Research by Sacerdoti and colleagues [26] involved the use of the first test data from the IMS dataset to evaluate various signal-processing techniques for detecting and locating bearing faults. By comparing the kurtosis values of the diagnostic techniques, they found that Cepstrum Pre-Whitening (CPW) and Improved Envelope Spectrum (IES) performed best in locating and identifying faults. Fault detection focused on bearings 3 and 4, with an inner race fault in bearing 3 detected between the 33rd and 34th day of the experiment while rolling element and outer race faults in bearing 4 were detected from the 26th day.
In order to compare the results with the two aforementioned studies, our experiment uses only dataset 1, excluding bearings 1 and 2, which had no faults, and focusing only on the data from the four channels corresponding to bearings 3 and 4 (as perforemed in [22]). Table 6 presents a comparison of the fault detection results for bearings 3 and 4 from the literature [25,26].
Considering that the machine is certainly normal at the start of operation and that the fault level increases during operation, the signals obtained from the first few samples are considered normal signals, and the signal from the last sample is used as a reference fault signal for validation. Given the long duration of the experiment and the large amount of data, considering only the first normal signal could lead to overfitting.
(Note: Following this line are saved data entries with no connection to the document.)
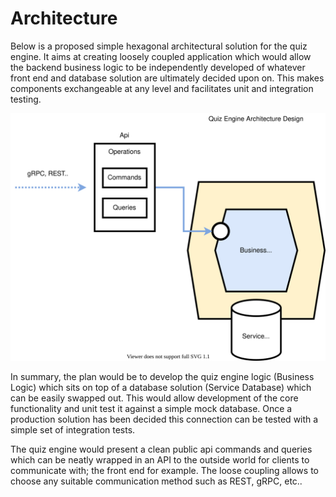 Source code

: # Architecture

Below is a proposed simple hexagonal architectural solution for the quiz engine. 
It aims at creating loosely coupled application which would allow the backend business logic to be independently
developed of whatever front end and database solution are ultimately decided upon on. 
This makes components exchangeable at any level and facilitates unit and integration testing.

![Alt text](./QuizEngineArchitecture.svg)

In summary, the plan would be to develop the quiz engine logic (Business Logic) which sits on top of a database solution (Service Database) 
which can be easily swapped out. This would allow development of the core functionality and unit test it against a 
simple mock database. Once a production solution has been decided this connection can be tested with a simple set of
integration tests.

The quiz engine would present a clean public api commands and queries which can be neatly wrapped in an API to the outside world
for clients to communicate with; the front end for example. The loose coupling allows to choose any suitable communication
method such as REST, gRPC, etc..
Therefore, during feature selection, the first four signal segments are all considered normal signals, with DTW scores calculated and summed for each. The hyperparameter f p i e c e is set to 100, with other settings consistent with Section 4.2.1 of the CWRU data experiment.
The results of the experiment are shown in Figure 7.
When more than 50% of the MAE calculated for a signal segment exceeds the threshold based on the Z-score, it is considered that a fault has occurred. Using the method proposed in this paper, the fault occurrence date for bearing 3 was determined to be 22 November, corresponding to the 32nd day after the start of the experiment, and the fault occurrence date for bearing 4 was determined to be 14 November, corresponding to the 24th day after the start of the experiment. These results are 1 to 2 days earlier than those reported in the literature [26] and shorter than a day different from the envelope spectrum analysis results in [25], demonstrating that the method proposed in this paper can indeed effectively detect faults.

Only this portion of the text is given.